# Brief
Exactly as they appear below, repeat the lines from the one with "[HD 182306 Simbad" through the one with "[Is The Solar", and no others.

# Exercise material

================

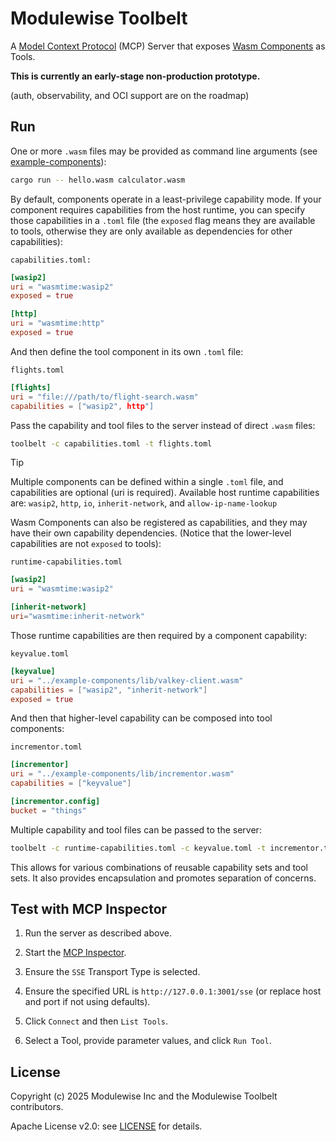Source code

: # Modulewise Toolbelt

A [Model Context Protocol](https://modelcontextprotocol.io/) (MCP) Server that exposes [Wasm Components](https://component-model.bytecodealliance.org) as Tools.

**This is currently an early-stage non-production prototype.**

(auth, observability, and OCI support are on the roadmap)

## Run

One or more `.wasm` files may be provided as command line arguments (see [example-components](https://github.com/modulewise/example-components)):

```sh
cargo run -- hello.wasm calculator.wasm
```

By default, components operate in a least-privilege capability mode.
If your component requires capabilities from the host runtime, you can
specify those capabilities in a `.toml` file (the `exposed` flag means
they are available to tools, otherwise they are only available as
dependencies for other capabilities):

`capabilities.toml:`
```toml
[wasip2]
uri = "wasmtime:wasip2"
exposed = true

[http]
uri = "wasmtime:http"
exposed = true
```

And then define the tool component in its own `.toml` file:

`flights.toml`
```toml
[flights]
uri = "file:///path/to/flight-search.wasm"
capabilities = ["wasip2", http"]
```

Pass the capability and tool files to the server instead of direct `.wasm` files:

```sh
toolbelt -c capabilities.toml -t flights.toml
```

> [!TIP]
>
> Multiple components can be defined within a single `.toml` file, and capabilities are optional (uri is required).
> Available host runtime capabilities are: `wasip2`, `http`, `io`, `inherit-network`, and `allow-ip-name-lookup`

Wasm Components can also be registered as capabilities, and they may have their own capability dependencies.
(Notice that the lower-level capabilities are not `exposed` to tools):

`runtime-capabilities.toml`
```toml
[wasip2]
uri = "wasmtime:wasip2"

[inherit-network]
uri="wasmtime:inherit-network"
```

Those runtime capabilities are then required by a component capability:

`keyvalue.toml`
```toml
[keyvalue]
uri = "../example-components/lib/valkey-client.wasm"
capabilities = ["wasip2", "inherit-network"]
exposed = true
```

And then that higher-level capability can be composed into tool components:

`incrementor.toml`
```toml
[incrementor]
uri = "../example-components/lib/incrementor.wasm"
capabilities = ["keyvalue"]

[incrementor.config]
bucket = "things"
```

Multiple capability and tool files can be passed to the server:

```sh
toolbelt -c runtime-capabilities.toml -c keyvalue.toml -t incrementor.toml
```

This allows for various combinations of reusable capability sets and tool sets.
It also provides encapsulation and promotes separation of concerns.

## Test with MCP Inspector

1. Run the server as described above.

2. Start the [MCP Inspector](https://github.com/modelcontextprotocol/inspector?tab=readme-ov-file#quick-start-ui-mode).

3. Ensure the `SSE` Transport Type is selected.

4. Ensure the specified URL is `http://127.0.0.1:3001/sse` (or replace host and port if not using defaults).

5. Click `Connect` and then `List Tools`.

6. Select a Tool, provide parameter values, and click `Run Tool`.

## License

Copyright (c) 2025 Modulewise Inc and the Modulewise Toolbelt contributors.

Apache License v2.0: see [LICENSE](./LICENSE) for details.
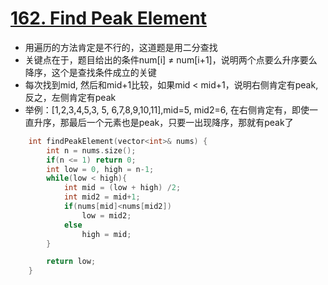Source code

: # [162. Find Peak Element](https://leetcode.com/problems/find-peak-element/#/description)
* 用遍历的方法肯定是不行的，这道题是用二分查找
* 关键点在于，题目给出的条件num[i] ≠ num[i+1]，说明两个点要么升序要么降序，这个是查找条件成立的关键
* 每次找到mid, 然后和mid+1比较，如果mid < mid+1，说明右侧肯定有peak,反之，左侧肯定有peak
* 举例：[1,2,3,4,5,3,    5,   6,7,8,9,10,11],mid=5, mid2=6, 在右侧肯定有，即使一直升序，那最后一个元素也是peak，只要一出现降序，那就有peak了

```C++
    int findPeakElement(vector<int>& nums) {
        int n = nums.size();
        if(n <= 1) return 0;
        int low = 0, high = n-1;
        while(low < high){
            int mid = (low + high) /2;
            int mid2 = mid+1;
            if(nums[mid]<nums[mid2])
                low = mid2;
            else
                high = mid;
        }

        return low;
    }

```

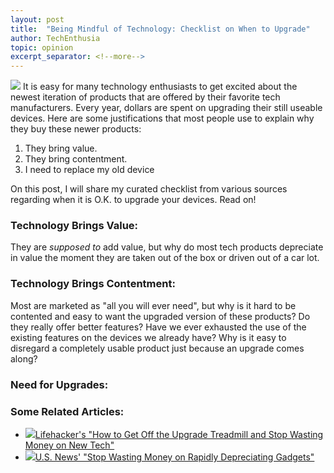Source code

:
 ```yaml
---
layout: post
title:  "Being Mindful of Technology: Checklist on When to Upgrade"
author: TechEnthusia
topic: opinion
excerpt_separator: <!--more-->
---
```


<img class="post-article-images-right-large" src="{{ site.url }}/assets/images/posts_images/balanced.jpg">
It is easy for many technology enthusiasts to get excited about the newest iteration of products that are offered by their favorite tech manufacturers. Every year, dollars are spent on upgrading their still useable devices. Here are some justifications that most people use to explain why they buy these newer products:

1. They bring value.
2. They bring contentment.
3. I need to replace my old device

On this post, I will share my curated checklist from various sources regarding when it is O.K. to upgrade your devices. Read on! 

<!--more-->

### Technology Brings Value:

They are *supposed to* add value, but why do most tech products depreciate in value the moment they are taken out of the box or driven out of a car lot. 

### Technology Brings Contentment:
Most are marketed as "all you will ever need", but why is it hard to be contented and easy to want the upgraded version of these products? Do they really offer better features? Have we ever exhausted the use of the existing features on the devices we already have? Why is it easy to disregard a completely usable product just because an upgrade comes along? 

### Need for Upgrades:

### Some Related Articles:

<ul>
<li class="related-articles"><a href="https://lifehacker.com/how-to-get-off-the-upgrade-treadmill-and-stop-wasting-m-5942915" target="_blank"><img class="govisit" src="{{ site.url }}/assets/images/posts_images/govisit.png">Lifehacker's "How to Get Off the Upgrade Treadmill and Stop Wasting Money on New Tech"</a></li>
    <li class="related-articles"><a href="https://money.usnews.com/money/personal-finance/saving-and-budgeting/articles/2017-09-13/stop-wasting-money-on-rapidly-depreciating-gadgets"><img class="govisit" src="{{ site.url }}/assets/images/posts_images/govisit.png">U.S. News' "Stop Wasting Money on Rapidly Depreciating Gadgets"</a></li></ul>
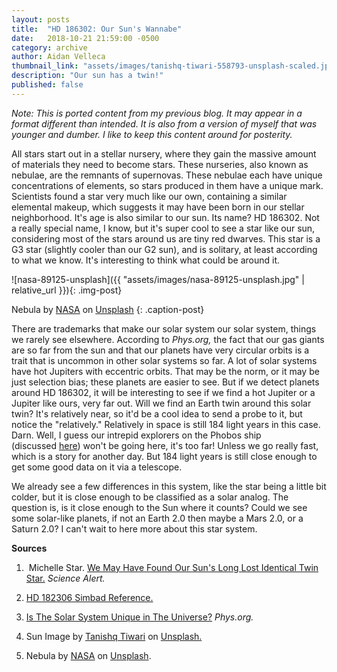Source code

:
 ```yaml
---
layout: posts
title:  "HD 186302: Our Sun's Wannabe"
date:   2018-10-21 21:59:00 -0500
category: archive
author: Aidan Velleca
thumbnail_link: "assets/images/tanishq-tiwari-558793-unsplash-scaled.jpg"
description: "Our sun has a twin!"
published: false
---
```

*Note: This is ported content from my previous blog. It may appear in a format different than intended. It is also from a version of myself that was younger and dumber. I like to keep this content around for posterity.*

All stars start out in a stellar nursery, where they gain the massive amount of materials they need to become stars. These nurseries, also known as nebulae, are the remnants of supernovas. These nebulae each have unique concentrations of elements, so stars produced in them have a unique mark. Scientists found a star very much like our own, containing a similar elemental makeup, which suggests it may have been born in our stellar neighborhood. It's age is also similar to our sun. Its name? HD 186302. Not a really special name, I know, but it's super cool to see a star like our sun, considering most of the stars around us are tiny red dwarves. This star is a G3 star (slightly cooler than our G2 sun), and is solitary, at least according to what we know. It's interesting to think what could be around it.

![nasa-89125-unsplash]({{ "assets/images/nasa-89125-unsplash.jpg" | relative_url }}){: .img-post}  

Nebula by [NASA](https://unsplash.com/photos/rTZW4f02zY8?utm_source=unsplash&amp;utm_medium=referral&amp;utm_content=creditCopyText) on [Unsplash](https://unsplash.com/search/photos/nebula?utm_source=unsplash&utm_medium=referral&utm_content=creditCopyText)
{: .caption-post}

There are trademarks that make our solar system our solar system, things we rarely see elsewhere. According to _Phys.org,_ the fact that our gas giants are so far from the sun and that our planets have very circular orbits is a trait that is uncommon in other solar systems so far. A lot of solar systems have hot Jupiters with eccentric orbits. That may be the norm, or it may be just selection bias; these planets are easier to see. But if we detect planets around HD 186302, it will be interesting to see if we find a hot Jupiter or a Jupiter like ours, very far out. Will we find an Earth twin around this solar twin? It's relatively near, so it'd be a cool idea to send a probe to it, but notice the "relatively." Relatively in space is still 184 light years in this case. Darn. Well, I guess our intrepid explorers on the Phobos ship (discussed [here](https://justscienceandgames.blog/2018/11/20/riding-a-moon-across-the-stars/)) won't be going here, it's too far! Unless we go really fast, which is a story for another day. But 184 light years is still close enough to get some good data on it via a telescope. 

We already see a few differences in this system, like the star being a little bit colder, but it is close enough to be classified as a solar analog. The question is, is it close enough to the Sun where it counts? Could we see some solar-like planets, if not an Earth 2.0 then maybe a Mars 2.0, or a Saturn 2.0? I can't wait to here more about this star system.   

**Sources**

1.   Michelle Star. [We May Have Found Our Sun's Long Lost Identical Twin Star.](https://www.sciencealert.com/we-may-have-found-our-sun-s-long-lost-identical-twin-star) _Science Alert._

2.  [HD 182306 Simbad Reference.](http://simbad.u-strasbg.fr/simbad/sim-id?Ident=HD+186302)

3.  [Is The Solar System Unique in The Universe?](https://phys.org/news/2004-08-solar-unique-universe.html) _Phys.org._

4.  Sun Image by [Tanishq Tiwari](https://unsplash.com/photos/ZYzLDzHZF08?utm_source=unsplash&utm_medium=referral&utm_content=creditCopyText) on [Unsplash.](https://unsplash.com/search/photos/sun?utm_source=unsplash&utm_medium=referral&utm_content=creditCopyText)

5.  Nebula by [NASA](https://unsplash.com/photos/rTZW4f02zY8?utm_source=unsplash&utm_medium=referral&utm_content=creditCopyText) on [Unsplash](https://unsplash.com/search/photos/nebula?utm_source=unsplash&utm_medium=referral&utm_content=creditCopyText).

================

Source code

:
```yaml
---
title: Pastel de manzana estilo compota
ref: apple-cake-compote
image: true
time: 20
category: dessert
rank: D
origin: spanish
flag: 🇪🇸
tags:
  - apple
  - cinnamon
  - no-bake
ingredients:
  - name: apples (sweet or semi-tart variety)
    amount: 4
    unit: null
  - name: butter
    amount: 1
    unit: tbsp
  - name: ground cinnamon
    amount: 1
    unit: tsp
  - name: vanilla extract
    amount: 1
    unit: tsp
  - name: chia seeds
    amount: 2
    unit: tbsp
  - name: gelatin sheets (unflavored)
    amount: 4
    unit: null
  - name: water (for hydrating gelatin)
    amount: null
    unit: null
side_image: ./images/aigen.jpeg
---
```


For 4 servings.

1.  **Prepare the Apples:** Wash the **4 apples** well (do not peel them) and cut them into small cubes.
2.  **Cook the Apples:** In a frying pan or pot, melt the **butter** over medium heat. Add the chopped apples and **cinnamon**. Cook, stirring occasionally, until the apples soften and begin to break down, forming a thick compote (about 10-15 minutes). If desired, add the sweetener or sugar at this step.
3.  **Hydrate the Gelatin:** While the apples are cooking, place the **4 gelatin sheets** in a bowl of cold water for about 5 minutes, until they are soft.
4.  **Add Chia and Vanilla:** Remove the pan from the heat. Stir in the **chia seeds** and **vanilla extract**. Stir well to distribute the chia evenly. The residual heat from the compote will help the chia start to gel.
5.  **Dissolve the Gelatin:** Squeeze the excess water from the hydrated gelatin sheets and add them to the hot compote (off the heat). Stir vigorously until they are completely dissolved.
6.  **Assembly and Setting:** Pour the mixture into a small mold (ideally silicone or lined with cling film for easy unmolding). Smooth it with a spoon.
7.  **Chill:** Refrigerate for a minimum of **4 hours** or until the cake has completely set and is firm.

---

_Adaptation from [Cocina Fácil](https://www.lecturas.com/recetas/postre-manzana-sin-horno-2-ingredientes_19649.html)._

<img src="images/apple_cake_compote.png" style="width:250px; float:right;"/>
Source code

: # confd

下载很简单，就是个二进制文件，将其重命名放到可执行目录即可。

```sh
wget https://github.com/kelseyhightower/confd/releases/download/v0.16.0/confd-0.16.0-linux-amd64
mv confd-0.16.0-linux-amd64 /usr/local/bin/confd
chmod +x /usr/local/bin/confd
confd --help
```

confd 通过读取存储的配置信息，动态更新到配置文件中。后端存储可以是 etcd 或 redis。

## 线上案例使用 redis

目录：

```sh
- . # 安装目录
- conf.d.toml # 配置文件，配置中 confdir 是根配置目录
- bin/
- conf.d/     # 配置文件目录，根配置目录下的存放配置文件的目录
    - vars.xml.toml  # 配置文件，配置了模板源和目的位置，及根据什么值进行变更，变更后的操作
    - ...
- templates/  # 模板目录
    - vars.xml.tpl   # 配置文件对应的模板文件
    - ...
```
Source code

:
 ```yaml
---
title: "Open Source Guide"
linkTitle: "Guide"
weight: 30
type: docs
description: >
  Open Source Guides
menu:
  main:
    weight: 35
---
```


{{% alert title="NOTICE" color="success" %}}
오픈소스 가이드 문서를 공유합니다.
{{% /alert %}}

================

# Exercise response
2.  [HD 182306 Simbad Reference.](http://simbad.u-strasbg.fr/simbad/sim-id?Ident=HD+186302)

3.  [Is The Solar System Unique in The Universe?](https://phys.org/news/2004-08-solar-unique-universe.html) _Phys.org._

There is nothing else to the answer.